====== Material provided
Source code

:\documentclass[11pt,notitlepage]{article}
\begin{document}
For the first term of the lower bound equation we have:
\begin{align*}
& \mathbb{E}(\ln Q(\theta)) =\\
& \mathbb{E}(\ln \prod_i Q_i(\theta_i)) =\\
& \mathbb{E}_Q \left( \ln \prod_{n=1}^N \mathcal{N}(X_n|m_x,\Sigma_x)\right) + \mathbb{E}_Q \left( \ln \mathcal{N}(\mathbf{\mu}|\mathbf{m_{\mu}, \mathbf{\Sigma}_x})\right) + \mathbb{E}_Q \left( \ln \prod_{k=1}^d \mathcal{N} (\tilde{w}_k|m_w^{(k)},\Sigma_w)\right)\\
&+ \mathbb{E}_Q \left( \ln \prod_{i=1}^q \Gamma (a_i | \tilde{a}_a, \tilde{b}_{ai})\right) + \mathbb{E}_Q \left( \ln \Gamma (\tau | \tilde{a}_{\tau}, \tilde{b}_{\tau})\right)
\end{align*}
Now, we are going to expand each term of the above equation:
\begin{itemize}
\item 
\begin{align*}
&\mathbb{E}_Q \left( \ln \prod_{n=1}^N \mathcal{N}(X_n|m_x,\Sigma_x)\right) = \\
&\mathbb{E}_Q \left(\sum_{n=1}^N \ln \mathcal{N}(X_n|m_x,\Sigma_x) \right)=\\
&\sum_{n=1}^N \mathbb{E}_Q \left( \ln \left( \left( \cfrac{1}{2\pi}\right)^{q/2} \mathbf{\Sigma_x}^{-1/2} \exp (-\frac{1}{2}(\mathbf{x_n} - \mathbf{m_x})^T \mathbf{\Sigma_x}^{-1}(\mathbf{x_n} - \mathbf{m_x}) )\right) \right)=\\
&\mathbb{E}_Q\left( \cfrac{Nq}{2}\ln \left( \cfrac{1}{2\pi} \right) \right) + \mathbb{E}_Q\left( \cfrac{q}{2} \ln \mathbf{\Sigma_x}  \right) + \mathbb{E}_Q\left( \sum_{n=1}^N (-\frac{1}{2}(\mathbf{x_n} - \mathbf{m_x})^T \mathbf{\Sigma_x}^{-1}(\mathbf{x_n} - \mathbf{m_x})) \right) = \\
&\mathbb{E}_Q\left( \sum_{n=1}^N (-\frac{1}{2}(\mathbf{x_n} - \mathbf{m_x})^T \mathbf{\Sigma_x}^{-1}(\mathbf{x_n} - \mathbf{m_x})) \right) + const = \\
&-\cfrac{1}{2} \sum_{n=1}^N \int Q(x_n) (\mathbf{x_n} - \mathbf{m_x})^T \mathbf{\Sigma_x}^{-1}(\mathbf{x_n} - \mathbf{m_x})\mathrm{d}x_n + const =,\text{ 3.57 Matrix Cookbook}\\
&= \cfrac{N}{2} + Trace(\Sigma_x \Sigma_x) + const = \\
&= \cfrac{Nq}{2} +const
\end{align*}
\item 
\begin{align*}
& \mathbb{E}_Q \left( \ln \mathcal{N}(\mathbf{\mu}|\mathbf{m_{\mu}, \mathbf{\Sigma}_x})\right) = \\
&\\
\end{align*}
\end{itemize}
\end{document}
============
### [Work to be completed]
Looking back at the data above, tally each line that includes the word "tilde", then answer with the total alone.

### [Output for this exercise]
2